++++ Supplied information ++++

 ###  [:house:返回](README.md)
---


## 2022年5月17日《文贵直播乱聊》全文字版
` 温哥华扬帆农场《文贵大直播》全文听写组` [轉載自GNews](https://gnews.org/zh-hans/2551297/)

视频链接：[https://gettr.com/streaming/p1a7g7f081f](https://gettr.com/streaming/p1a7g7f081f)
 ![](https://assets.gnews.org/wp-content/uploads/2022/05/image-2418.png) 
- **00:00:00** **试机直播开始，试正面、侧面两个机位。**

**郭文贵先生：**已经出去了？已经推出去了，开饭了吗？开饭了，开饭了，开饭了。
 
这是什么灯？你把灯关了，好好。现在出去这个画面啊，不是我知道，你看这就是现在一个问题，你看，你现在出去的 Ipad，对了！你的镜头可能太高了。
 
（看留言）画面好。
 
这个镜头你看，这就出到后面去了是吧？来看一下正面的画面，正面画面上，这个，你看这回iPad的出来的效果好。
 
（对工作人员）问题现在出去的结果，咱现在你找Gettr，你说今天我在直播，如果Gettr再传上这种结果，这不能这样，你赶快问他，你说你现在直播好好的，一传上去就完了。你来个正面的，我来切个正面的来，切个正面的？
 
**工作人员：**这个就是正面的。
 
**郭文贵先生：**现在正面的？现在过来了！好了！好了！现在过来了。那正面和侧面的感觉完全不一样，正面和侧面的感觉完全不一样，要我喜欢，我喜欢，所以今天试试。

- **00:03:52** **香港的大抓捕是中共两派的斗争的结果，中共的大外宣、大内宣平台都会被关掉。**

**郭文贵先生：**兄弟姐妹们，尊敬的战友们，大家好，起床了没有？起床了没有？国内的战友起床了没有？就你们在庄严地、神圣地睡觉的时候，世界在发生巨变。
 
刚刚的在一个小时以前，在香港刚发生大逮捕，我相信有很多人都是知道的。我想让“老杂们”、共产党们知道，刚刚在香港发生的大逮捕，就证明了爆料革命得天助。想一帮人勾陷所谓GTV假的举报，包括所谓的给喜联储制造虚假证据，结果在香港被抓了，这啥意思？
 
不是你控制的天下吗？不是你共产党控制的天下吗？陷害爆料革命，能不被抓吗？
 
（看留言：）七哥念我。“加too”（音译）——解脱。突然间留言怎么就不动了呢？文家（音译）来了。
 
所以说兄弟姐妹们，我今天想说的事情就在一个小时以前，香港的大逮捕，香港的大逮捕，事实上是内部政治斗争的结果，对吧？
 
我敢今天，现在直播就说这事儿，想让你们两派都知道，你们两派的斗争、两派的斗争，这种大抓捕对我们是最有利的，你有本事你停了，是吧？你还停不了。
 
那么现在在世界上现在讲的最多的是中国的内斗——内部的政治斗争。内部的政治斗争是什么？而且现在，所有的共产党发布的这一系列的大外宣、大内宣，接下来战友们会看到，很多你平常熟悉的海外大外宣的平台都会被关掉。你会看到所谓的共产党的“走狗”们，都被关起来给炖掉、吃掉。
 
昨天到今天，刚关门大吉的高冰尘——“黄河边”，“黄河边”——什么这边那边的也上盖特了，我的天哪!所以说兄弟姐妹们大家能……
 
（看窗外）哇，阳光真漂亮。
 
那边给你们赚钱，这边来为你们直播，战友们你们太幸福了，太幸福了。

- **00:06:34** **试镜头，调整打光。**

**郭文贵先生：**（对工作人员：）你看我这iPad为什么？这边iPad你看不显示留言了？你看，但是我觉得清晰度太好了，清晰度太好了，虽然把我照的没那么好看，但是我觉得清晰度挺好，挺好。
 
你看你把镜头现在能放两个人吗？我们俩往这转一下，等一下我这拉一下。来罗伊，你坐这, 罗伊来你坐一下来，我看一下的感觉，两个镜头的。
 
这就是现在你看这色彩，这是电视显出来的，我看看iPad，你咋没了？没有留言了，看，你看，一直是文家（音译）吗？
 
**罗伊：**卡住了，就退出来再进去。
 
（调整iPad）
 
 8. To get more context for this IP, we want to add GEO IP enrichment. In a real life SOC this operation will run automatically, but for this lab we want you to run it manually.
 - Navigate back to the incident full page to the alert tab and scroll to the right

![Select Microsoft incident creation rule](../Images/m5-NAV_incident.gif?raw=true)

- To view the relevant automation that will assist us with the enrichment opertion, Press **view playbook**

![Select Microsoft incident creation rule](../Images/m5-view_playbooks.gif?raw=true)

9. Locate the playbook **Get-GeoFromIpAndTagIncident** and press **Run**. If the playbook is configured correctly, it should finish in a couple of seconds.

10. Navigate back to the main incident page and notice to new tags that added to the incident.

++++

_What the task requires_: All that is wanted is an exact copy of the lines above from the one with "不是你控制的天下吗？不是你共产党控制的天下吗？陷害爆料革命，能不被抓吗？" through the one with "incident creation rule](../Images/m5-NAV_incident.gif?raw=true)", with both ends included.

_Result of the exercise_:
不是你控制的天下吗？不是你共产党控制的天下吗？陷害爆料革命，能不被抓吗？
 
（看留言：）七哥念我。“加too”（音译）——解脱。突然间留言怎么就不动了呢？文家（音译）来了。
 
所以说兄弟姐妹们，我今天想说的事情就在一个小时以前，香港的大逮捕，香港的大逮捕，事实上是内部政治斗争的结果，对吧？
 
我敢今天，现在直播就说这事儿，想让你们两派都知道，你们两派的斗争、两派的斗争，这种大抓捕对我们是最有利的，你有本事你停了，是吧？你还停不了。
 
那么现在在世界上现在讲的最多的是中国的内斗——内部的政治斗争。内部的政治斗争是什么？而且现在，所有的共产党发布的这一系列的大外宣、大内宣，接下来战友们会看到，很多你平常熟悉的海外大外宣的平台都会被关掉。你会看到所谓的共产党的“走狗”们，都被关起来给炖掉、吃掉。
 
昨天到今天，刚关门大吉的高冰尘——“黄河边”，“黄河边”——什么这边那边的也上盖特了，我的天哪!所以说兄弟姐妹们大家能……
 
（看窗外）哇，阳光真漂亮。
 
那边给你们赚钱，这边来为你们直播，战友们你们太幸福了，太幸福了。

- **00:06:34** **试镜头，调整打光。**

**郭文贵先生：**（对工作人员：）你看我这iPad为什么？这边iPad你看不显示留言了？你看，但是我觉得清晰度太好了，清晰度太好了，虽然把我照的没那么好看，但是我觉得清晰度挺好，挺好。
 
你看你把镜头现在能放两个人吗？我们俩往这转一下，等一下我这拉一下。来罗伊，你坐这, 罗伊来你坐一下来，我看一下的感觉，两个镜头的。
 
这就是现在你看这色彩，这是电视显出来的，我看看iPad，你咋没了？没有留言了，看，你看，一直是文家（音译）吗？
 
**罗伊：**卡住了，就退出来再进去。
 
（调整iPad）
 
 8. To get more context for this IP, we want to add GEO IP enrichment. In a real life SOC this operation will run automatically, but for this lab we want you to run it manually.
 - Navigate back to the incident full page to the alert tab and scroll to the right

![Select Microsoft incident creation rule](../Images/m5-NAV_incident.gif?raw=true)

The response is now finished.